▶ RECORDS SUPPLIED:
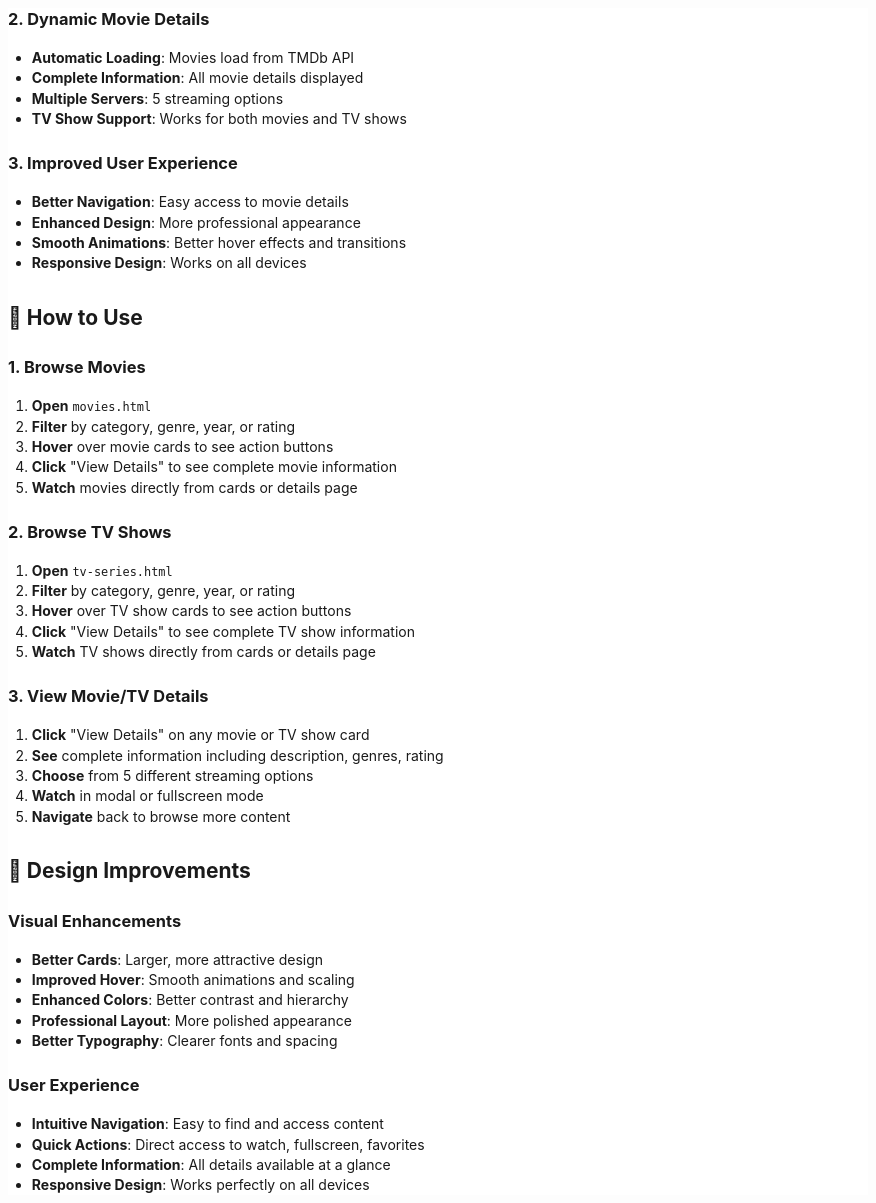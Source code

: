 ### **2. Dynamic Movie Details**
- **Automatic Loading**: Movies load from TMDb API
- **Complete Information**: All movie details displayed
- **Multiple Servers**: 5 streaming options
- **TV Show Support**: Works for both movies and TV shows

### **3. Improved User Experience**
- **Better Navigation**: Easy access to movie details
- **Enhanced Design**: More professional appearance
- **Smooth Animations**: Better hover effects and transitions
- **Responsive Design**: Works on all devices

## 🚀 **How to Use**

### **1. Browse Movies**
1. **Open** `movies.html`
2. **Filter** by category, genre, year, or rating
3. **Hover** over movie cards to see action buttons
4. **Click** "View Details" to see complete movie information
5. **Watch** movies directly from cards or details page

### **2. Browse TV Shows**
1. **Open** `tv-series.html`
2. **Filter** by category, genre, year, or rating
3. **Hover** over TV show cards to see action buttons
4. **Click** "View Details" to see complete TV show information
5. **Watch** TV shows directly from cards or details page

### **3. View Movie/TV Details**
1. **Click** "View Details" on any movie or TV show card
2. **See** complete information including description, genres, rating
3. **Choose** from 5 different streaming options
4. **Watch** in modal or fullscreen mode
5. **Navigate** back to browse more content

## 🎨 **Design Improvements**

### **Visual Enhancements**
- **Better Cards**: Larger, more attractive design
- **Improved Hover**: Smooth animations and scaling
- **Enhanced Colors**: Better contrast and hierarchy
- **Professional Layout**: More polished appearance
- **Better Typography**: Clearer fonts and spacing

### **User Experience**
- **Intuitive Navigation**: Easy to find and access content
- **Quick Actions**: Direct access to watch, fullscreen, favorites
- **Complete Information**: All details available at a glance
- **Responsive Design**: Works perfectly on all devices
---
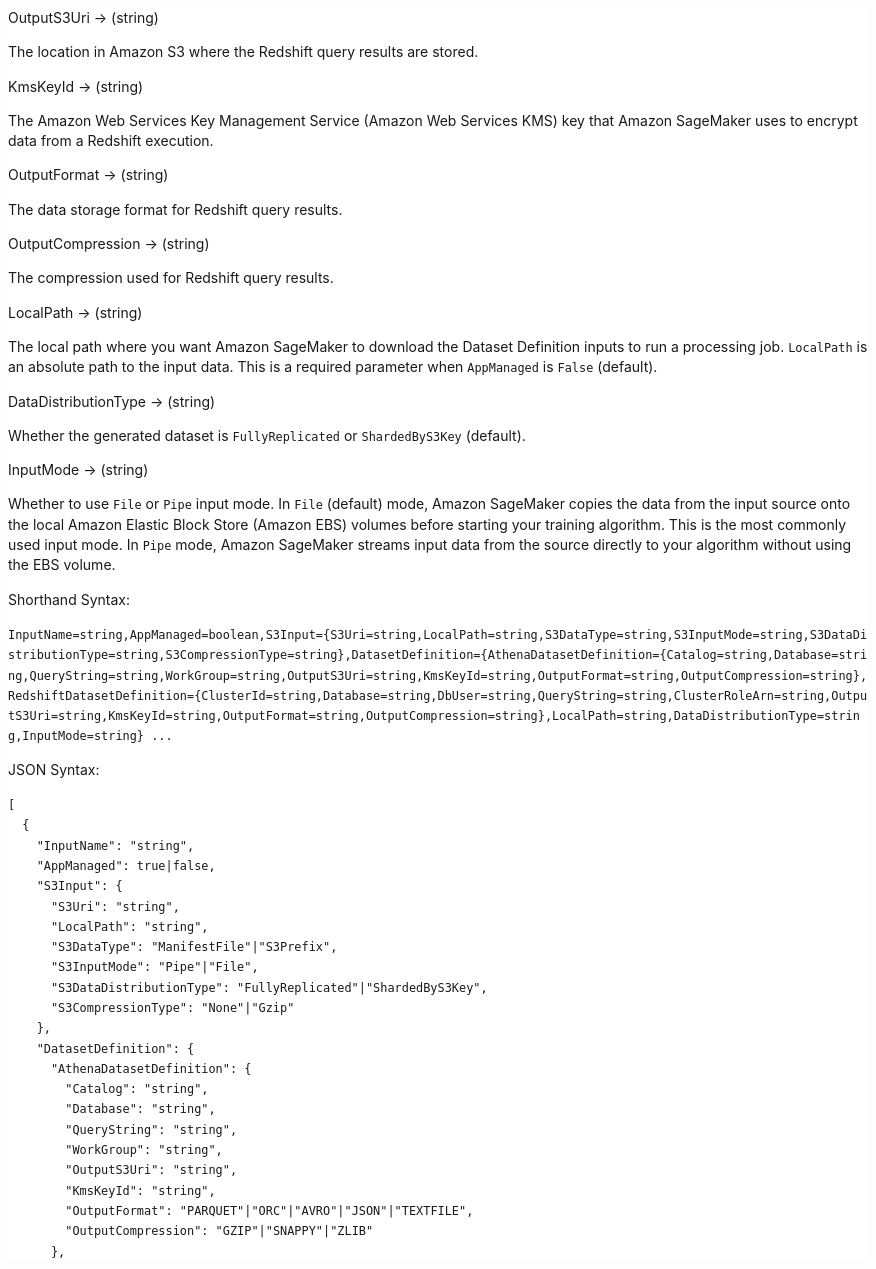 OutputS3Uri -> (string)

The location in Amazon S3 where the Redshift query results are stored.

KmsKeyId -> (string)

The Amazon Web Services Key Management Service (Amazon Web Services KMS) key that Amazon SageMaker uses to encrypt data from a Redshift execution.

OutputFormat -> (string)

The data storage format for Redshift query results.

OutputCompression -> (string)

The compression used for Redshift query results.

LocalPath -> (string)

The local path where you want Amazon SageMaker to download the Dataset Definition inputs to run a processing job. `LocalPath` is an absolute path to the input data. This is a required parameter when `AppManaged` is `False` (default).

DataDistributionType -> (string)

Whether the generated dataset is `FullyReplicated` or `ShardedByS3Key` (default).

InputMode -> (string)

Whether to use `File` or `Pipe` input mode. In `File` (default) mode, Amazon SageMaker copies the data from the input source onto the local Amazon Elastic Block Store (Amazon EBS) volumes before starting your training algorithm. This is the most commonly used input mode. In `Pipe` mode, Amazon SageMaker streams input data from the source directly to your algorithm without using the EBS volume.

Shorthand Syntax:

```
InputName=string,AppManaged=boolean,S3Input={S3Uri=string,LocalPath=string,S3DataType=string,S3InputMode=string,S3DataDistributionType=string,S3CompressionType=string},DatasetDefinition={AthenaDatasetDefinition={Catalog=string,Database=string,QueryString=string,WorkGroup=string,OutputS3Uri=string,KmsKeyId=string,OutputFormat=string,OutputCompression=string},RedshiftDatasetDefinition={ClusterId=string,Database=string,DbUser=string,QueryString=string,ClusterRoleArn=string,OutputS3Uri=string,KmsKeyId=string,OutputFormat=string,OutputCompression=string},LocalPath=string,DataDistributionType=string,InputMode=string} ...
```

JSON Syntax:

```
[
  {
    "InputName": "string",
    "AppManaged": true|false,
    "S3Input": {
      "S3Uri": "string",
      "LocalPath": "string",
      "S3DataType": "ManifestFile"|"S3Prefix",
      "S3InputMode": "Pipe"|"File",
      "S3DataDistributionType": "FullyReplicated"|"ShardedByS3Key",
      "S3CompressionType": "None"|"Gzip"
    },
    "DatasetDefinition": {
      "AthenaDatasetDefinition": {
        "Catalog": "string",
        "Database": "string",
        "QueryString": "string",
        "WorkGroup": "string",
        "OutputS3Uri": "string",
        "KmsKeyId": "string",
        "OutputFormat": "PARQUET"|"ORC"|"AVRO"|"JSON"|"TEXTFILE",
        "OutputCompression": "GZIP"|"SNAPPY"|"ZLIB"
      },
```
==
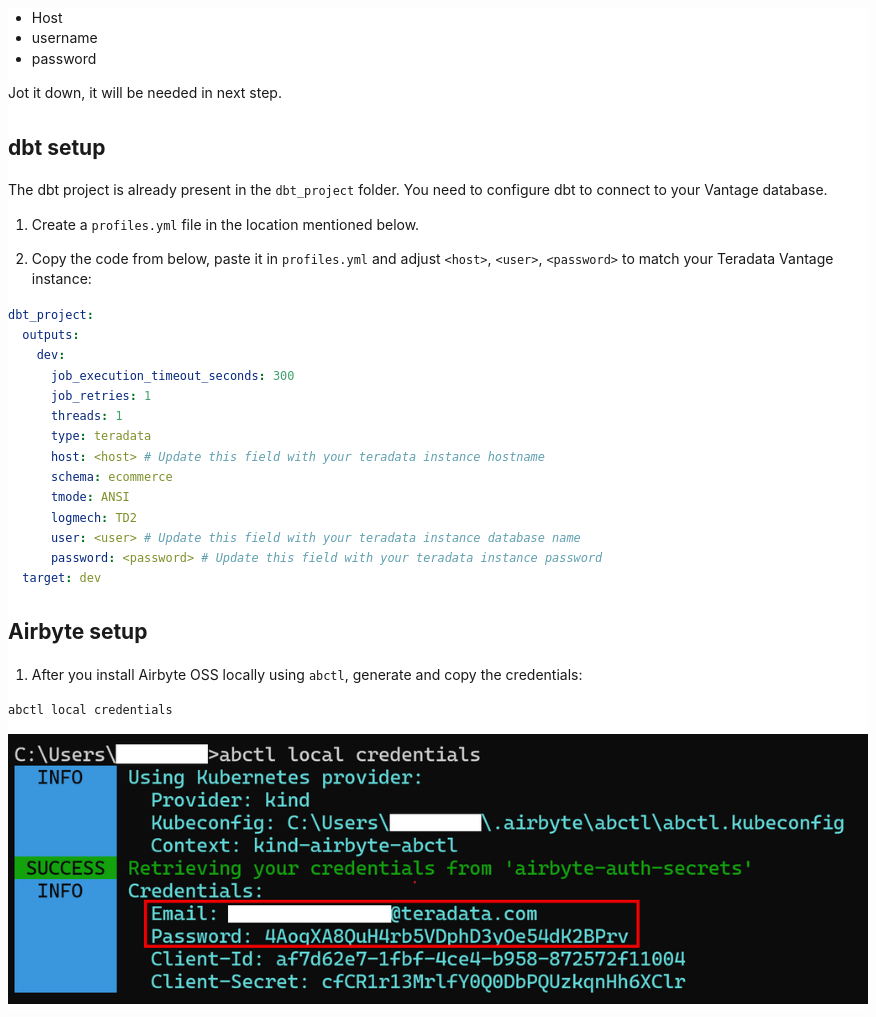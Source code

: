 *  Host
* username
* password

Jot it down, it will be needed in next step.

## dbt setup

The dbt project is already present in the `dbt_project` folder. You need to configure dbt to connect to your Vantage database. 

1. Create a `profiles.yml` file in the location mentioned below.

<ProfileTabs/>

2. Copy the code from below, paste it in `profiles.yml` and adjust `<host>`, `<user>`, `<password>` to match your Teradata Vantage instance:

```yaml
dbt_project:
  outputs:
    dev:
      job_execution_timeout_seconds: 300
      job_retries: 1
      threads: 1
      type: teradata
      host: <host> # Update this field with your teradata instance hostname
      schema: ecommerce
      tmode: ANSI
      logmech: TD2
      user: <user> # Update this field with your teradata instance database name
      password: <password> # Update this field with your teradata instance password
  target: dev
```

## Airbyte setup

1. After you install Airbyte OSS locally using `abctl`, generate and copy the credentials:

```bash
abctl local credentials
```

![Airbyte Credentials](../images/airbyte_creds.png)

▶ WORK TO COMPLETE:
Using the listing, copy every line where the word "abctl" shows up.

▶ ANSWER FOR THE TASK:
1. After you install Airbyte OSS locally using `abctl`, generate and copy the credentials:
abctl local credentials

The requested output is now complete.